What to produce = Filter the entries and keep only the lines where the string "each" appears.

Stored data

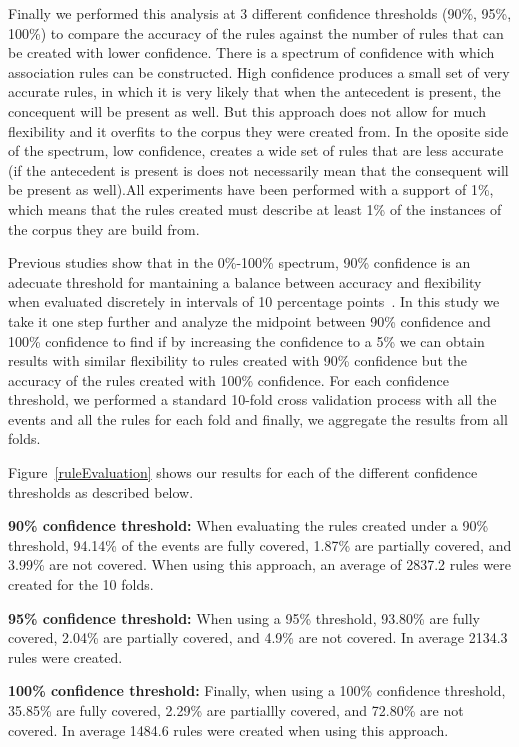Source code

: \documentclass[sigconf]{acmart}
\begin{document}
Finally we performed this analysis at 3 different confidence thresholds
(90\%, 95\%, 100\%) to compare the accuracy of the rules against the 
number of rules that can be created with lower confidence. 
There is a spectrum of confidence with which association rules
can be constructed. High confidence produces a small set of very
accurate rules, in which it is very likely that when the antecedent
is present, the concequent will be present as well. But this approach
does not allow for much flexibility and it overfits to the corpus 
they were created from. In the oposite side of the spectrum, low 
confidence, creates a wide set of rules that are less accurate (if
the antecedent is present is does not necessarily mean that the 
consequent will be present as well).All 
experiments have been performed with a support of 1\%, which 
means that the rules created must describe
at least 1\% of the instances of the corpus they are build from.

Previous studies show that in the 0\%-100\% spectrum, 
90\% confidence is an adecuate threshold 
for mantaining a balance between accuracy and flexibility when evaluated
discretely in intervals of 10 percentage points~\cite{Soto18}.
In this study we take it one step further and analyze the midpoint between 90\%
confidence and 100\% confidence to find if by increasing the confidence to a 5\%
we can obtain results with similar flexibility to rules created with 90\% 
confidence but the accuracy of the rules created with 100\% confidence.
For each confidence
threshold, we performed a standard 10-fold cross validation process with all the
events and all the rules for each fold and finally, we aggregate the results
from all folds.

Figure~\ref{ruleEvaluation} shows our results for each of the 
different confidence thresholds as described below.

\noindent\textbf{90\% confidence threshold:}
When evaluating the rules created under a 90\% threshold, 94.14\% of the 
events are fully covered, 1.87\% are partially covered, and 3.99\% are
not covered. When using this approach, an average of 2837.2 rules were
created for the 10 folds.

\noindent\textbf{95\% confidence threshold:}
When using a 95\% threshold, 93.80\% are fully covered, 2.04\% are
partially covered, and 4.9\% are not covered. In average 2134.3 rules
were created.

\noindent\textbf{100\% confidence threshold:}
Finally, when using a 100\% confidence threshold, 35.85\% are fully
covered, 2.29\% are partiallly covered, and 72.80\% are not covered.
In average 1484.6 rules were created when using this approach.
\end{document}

* * *

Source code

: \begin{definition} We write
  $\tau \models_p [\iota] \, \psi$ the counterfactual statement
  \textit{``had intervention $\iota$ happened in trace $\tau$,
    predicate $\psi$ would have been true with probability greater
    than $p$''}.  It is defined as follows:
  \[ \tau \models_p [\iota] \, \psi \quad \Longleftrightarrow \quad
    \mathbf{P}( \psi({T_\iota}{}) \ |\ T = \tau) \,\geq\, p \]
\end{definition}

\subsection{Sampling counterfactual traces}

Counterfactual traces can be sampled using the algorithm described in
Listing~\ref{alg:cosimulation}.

Reply to the task =
For each confidence
events and all the rules for each fold and finally, we aggregate the results
Figure~\ref{ruleEvaluation} shows our results for each of the 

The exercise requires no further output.